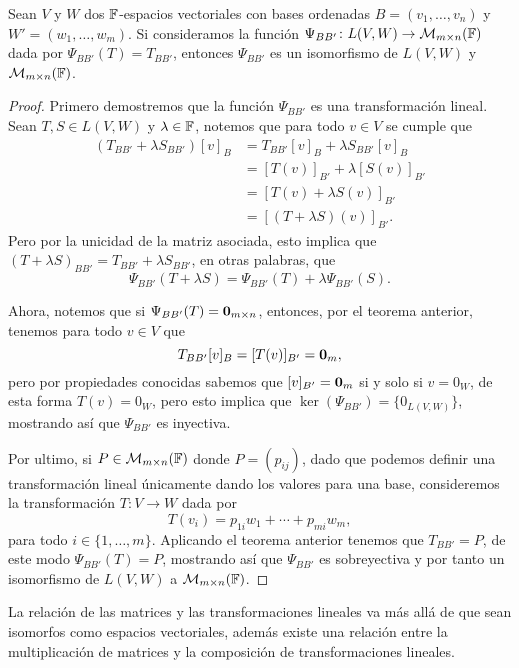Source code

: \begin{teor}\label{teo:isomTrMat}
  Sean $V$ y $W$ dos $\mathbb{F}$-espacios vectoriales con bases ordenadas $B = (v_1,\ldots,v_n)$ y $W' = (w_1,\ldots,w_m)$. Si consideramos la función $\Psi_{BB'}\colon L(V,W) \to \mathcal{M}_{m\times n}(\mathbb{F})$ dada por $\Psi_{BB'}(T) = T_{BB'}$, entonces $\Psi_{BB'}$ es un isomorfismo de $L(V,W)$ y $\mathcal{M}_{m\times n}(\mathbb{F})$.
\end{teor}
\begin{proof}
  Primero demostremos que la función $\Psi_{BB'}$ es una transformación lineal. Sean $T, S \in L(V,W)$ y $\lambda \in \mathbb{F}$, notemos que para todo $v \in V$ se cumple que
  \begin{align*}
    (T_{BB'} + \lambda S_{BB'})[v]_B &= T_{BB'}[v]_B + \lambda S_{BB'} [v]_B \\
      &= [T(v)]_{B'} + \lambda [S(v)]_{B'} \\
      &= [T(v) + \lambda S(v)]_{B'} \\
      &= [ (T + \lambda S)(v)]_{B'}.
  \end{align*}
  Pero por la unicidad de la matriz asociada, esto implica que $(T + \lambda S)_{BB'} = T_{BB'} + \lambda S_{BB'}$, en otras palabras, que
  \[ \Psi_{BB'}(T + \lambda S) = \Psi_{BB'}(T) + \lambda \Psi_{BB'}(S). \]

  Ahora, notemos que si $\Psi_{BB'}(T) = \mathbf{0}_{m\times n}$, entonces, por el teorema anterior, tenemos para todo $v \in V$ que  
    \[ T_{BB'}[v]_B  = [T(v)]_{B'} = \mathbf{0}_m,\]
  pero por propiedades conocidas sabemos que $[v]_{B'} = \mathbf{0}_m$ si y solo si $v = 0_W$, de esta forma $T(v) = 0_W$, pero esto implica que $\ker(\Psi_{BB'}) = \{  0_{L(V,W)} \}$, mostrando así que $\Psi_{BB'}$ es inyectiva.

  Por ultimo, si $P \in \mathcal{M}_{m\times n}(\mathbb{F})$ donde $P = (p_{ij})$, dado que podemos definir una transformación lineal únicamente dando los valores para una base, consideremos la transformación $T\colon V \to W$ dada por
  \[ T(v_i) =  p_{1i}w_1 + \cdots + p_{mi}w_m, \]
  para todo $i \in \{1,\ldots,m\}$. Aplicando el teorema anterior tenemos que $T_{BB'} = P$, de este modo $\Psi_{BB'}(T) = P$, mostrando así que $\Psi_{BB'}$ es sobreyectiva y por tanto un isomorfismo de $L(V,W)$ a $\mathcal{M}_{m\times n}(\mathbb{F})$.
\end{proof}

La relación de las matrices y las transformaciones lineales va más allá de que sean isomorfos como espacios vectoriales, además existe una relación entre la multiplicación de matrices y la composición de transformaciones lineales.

::::

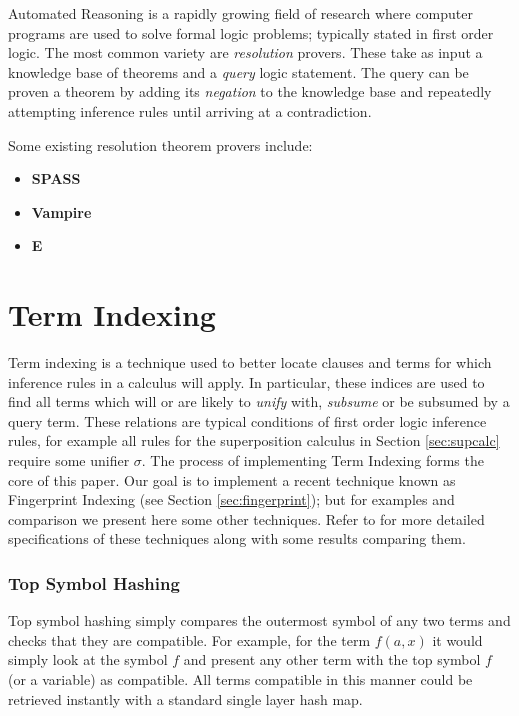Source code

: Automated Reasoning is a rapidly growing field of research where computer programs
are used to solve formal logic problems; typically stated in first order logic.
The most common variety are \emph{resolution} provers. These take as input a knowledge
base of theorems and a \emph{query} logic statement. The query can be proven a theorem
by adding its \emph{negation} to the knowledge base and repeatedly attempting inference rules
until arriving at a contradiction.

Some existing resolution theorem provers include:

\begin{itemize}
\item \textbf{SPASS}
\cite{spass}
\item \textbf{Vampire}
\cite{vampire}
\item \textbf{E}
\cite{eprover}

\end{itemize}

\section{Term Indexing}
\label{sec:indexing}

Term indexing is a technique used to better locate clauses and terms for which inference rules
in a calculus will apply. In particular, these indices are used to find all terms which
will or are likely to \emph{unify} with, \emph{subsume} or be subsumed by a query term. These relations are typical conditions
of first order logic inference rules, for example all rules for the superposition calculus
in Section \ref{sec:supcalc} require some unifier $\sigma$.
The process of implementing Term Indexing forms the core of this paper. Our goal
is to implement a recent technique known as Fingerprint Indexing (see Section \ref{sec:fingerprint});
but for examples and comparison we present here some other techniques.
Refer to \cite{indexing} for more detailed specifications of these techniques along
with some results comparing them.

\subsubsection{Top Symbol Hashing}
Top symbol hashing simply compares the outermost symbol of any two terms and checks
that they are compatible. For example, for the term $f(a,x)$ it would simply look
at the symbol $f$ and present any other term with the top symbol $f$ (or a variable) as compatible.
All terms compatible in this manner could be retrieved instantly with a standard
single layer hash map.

::::

§ **What is expected**: In the records above, find the lines containing "present" and copy them.

§ **Task output**:
but for examples and comparison we present here some other techniques.
at the symbol $f$ and present any other term with the top symbol $f$ (or a variable) as compatible.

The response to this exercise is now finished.